SRB 3.4.0

This document describes changes for SRB 3.4, released 
October 31, 2005.

Please note that the 3.4 servers can be used with 3.3 clients but the
3.3 server is not 100% compatible with 3.4 clients.  We have added
some new client APIs such as srbExecCommandC() and some new options
such as bulk registration into a compound resource.  But the 3.4
server is backward compatible with the 3.3 client protocol.

Major new features:

** Master/Slave MCAT **

A SRB federation (zone) can be configured to run with a single Master
MCAT plus zero or more Slave MCATs. The purpose of the Slave MCAT is
to improve responsiveness across a Wide-Area-Network. The Slave MCATs
are used for "read only" type queries. The following Scommands have
been converted to use the Slave Mcat by default:

Scat, SgetColl, Sget, SgetD, SgetR, SgetU, Sls, Slscont and Stoken.

The -X option or the environment variable "masterMcat" can be used to
force the query to be run on the Master MCAT instead. Please read the
readme file in readme.dir/README.MasterSlaveMcat for more information.

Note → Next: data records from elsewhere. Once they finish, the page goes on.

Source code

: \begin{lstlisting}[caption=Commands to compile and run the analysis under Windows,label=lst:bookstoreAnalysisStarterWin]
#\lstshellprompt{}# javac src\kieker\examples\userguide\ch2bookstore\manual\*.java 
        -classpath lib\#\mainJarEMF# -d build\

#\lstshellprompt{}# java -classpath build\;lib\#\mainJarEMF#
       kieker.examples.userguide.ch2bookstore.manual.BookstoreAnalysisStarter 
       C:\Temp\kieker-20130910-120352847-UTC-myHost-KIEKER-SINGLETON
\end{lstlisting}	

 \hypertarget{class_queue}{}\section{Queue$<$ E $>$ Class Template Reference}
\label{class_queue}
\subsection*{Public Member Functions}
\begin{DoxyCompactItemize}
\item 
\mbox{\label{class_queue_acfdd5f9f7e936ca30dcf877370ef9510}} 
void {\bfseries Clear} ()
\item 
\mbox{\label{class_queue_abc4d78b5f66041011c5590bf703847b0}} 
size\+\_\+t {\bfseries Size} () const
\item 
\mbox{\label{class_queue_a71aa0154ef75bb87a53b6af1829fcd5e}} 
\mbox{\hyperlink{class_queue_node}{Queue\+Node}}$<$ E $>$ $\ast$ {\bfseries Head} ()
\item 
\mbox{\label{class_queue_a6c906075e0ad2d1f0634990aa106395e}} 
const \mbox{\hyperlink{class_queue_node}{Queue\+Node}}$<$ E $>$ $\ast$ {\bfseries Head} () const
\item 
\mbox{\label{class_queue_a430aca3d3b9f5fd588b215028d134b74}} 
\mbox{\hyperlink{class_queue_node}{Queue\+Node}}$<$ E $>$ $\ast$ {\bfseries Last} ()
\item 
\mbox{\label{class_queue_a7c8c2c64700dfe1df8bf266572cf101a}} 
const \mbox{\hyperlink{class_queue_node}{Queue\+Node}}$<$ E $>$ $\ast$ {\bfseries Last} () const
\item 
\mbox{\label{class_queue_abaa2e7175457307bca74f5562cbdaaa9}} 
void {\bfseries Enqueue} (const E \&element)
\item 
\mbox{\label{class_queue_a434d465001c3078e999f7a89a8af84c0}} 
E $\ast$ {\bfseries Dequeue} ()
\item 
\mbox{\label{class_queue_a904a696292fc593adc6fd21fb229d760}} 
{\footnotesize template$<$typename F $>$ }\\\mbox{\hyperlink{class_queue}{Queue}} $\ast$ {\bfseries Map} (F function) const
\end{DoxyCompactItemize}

** A prototype integration of the HDF5 and SRB **

HDF5 is a general-purpose library and file format for storing
scientific data developed by NCSA. In the past year, NCSA and SDSC
collaborated to provide efficient access to objects in HDF5 files
stored in the SRB.  A prototype was developed, demonstrating the
feasibility of this approach, and showing that significant performance
gains can be achieved for clients that need to access only parts of a
file, such as individual objects, subsets of large arrays, or
metadata.

The integration was carried out by integrating the HDF5 library on the
server so that HDF5 functions can be run directly on where the data is
stored.  A set of HDF5 specific thin client APIs was provided for
accessing HDF5 data stored in SRB. A user guide is included in the
release, in readme.dir/HDF-SRB-UG.pdf.


** SRB GridStatus, a monitoring and alert system **

GridStatus can monitor one or more SRB grids, all you need to do is
add connection parameters for one SRB account per Grid and it will do
the rest. It will discover all of the hosts and resources that are
apart of the grid and begin monitoring them. It will send email alerts
if something goes down, or if a resource goes above 90% utilization,
and it uses an optional mySQL database to store all downtime
information.  Package: admin/GridStatus


** More extensive pre-release (QA) testing **

The 3.4 release has gone through much more vigorous Quality
Assurance-type testing than previous releases due in large part to a
number of extensions to our automatic testing environment and scripts.

We wish to thank Adil Hasan of the UK E-Science Data Management group
for providing a set of python Scommand test scripts (see our
contributed software page) which are now run as part of this.  

A large set of tests are run continually on four hosts under our
tinderbox system (available off the SRB home page), which now includes
a Solaris system, and a configuration of two cooperating hosts to
create and use network-based resources.  Also see bugzilla item 91
below.



Most of the other new features and bug fixes are bugzilla items
(listed at the beginning of each below).  Please check the srb
bugzilla system for more information.

New features and bug fixes:

44 - SPCommand / Proxy can not be used across firewall.  Client
initiated proxy command and API. To get around firewall issues on the
client side, a "-c" option has been added to the Spcommand command for
client initiated connection. The default uses server initiated
connection.  A new API - srbExecCommandC () has been added for issuing
client initiated proxy operation.

63 - to disconnect from database when a spawned srbServer is idle.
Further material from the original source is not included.